During Dish’s Q1 earnings call in May, company executives said they had made a lot of progress bringing the iPhone to the Boost Infinite postpaid service. Dish Chairman Charlie Ergen said it would be very difficult to be successful in the postpaid business without the iPhone. “Then I think we get to go a bit more on offense and it’s been a little bit frustrating to play defense as long as we have,” he said, according to a Seeking Alpha earnings call transcript.
To shore up its finances, Dish is in the midst of merging with EchoStar, which is also chaired by Ergen. The NSR analysts said they don’t think Dish is in a position to invest aggressively in marketing and subsidies right now but they expect a slow and steady shift in mix from prepaid to postpaid. Boost Mobile is Dish’s prepaid brand.
iPhone 15 pre-orders begin Friday
Pre-orders for the new iPhone lineup begin Friday, September 15, with availability beginning Friday, September 22.
The iPhone 15 and iPhone 15 Plus come with many of the features that had been expected. Camera upgrades and a USB-C connector are among them. In addition to the SOS satellite service introduced last year, Apple now offers Roadside Assistance, where U.S. users can connect to AAA if they have car trouble while off the grid.
AT&T also noted that the iPhone 15 is a 5G standalone (SA) device.
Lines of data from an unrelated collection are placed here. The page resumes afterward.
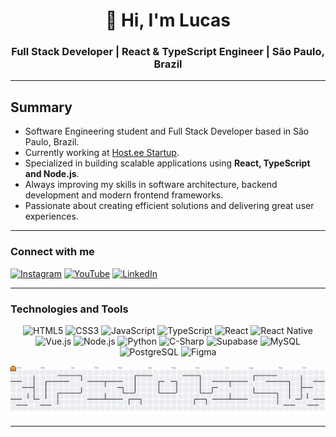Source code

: <h1 align="center">👋 Hi, I'm Lucas </h1>
<h3 align="center">Full Stack Developer | React & TypeScript Engineer | São Paulo, Brazil</h3>

---


## Summary  
- Software Engineering student and Full Stack Developer based in São Paulo, Brazil.  
- Currently working at [Host.ee Startup](https://hoststartup.com.br).  
- Specialized in building scalable applications using **React, TypeScript and Node.js**.  
- Always improving my skills in software architecture, backend development and modern frontend frameworks.  
- Passionate about creating efficient solutions and delivering great user experiences. 
---

### Connect with me
<p align="left">
  <a href="https://instagram.com/ylucassx" target="_blank"><img src="https://img.shields.io/badge/-Instagram-E4405F?style=for-the-badge&logo=instagram&logoColor=white" alt="Instagram"/></a>
  <a href="https://www.youtube.com/@ylucassx" target="_blank"><img src="https://img.shields.io/badge/-YouTube-FF0000?style=for-the-badge&logo=youtube&logoColor=white" alt="YouTube"/></a> 
  <a href="https://www.linkedin.com/in/lucaskikuthi" target="_blank"><img src="https://img.shields.io/badge/-LinkedIn-0077b5?style=for-the-badge&logo=linkedin&logoColor=white" alt="LinkedIn"/></a>
</p>

---

### Technologies and Tools
<p align="center">
  <img src="https://img.shields.io/badge/HTML5-E34F26?style=for-the-badge&logo=html5&logoColor=white" alt="HTML5"/>
  <img src="https://img.shields.io/badge/CSS3-1572B6?style=for-the-badge&logo=css&logoColor=white" alt="CSS3"/>
  <img src="https://img.shields.io/badge/JavaScript-F7DF1E?style=for-the-badge&logo=javascript&logoColor=black" alt="JavaScript"/>
  <img src="https://img.shields.io/badge/TypeScript-3178C6?style=for-the-badge&logo=typescript&logoColor=white" alt="TypeScript"/>
  <img src="https://img.shields.io/badge/React-61DAFB?style=for-the-badge&logo=react&logoColor=black" alt="React"/>
  <img src="https://img.shields.io/badge/React_Native-61DAFB?style=for-the-badge&logo=react&logoColor=black" alt="React Native"/>
  <img src="https://img.shields.io/badge/Vue.js-42B883?style=for-the-badge&logo=vue.js&logoColor=white" alt="Vue.js"/>
  <img src="https://img.shields.io/badge/Node.js-339933?style=for-the-badge&logo=node.js&logoColor=white" alt="Node.js"/>
  <img src="https://img.shields.io/badge/Python-3776AB?style=for-the-badge&logo=python&logoColor=white" alt="Python"/>
  <img src="https://img.shields.io/badge/C%23-239120?style=for-the-badge&logo=c#&logoColor=white" alt="C-Sharp"/>
  <img src="https://img.shields.io/badge/Supabase-3ECF8E?style=for-the-badge&logo=supabase&logoColor=white" alt="Supabase"/>
  <img src="https://img.shields.io/badge/MySQL-4479A1?style=for-the-badge&logo=mysql&logoColor=white" alt="MySQL"/>
  <img src="https://img.shields.io/badge/PostgreSQL-336791?style=for-the-badge&logo=postgresql&logoColor=white" alt="PostgreSQL"/>
  <img src="https://img.shields.io/badge/Figma-F24E1E?style=for-the-badge&logo=figma&logoColor=white" alt="Figma"/>



</p>

<picture>
 <source media="(prefers-color-scheme: dark)" srcset="https://raw.githubusercontent.com/lukikuthi/lukikuthi/output/pacman-contribution-graph-dark.svg">
  <source media="(prefers-color-scheme: light)" srcset="https://raw.githubusercontent.com/lukikuthi/lukikuthi/output/pacman-contribution-graph.svg">
  <img alt="pacman contribution graph" src="https://raw.githubusercontent.com/lukikuthi/lukikuthi/output/pacman-contribution-graph.svg">
</picture>

---
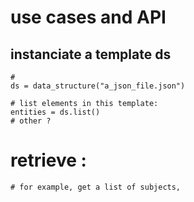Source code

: # use cases and API

## instanciate a template ds 
	
	# 
	ds = data_structure("a_json_file.json")

	# list elements in this template:
	entities = ds.list()
	# other ?

# retrieve : 

	# for example, get a list of subjects, 



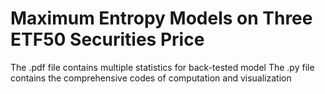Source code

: # Maximum Entropy Models on Three ETF50 Securities Price
The .pdf file contains multiple statistics for back-tested model
The .py file contains the comprehensive codes of computation and visualization
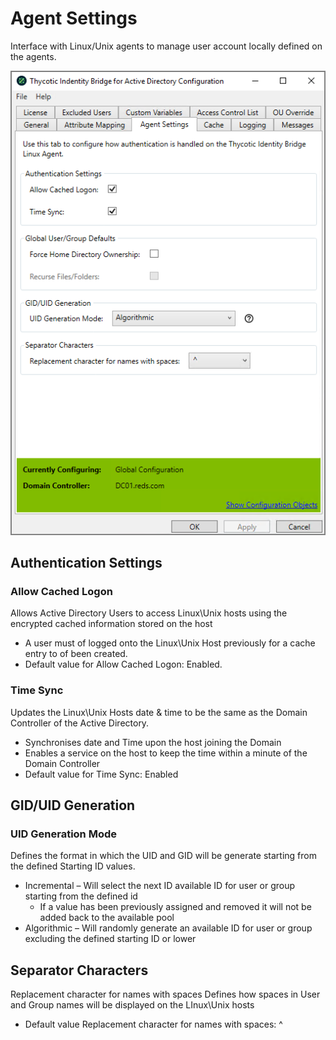 [title]: # (Agent Settings)
[tags]: # (panel)
[priority]: # (6)
# Agent Settings

Interface with Linux/Unix agents to manage user account locally defined on the agents.

![agent settings](../images/agent-settings.png "Agent Settings tab of the Bridge Configuration tool")

## Authentication Settings

### Allow Cached Logon

Allows Active Directory Users to access Linux\Unix hosts using the encrypted cached information stored on the host

* A user must of logged onto the Linux\Unix Host previously for a cache entry to of been created.
* Default value for Allow Cached Logon: Enabled.

### Time Sync

Updates the Linux\Unix Hosts date & time to be the same as the Domain Controller of the Active Directory.

* Synchronises date and Time upon the host joining the Domain
* Enables a service on the host to keep the time within a minute of the Domain Controller
* Default value for Time Sync: Enabled

## GID/UID Generation

### UID Generation Mode

Defines the format in which the UID and GID will be generate starting from the defined Starting ID values.

* Incremental – Will select the next ID available ID for user or group starting from the defined id
  * If a value has been previously assigned and removed it will not be added back to the available pool
* Algorithmic – Will randomly generate an available ID for user or group excluding the defined starting ID or lower

## Separator Characters

Replacement character for names with spaces
Defines how spaces in User and Group names will be displayed on the LInux\Unix hosts

* Default value Replacement character for names with spaces: ^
Earlier this week, AT&T Network President Chris Sambar penned a blog about his team’s “significant progress” in enabling 5G SA and how AT&T continues to move “thousands of customers every day” to 5G SA.
Broadly speaking, the lack of iPhone 15 headline-grabbing updates will be disappointing, but that isn’t a surprise given the maturity of the iPhone, according to Ben Wood, chief analyst at CCS Insight. “It reflects just how refined the iPhone and Watch devices are and how tough it has become to deliver truly disruptive updates every year,” he said in emailed comments.
The move to a USB-C connector is a success story for European Union regulators over big tech despite efforts by Apple to resist it in 2020, he noted. Ultimately, “it’s a victory for common sense becoming the standard connector for all consumer electronics devices,” he said.
For IDC analyst Jason Leigh, nothing was “super shocking” and the entire Apple event marked another annual upgrade cycle with a number of device improvements.
“It’s really just table stakes for the carriers,” Leigh said. “They know they need to offer it. If you look at the promotions that have been announced, they all feel very much the same.”
TD Cowen analysts said AT&T appeared the most aggressive on its device offers highlighted by free iPhones for new and existing customers while not requiring higher-end plans. T-Mobile looked to be the second most aggressive, with a similar offer to AT&T but tied to top tier plans. Verizon is least aggressive of the Big 3, Cowen said in a report for investors.
Because all the carriers are playing with the same deck of devices, which they all get at the same time, they’re forced to differentiate through promotions or through perks, Leigh said. “They have to offer a promotion,” if only to keep their current subscribers.
The camera upgrades in the new iPhone lineup might be enough to trigger a professional photographer to upgrade, but it’s not clear how many people will buy a new device when the length of time people keep their phones has trended longer, he said. Plus, consumers are likely to look more closely at their discretionary spend in today’s economy and not shell out more for a new device that will be out of date in a year or two.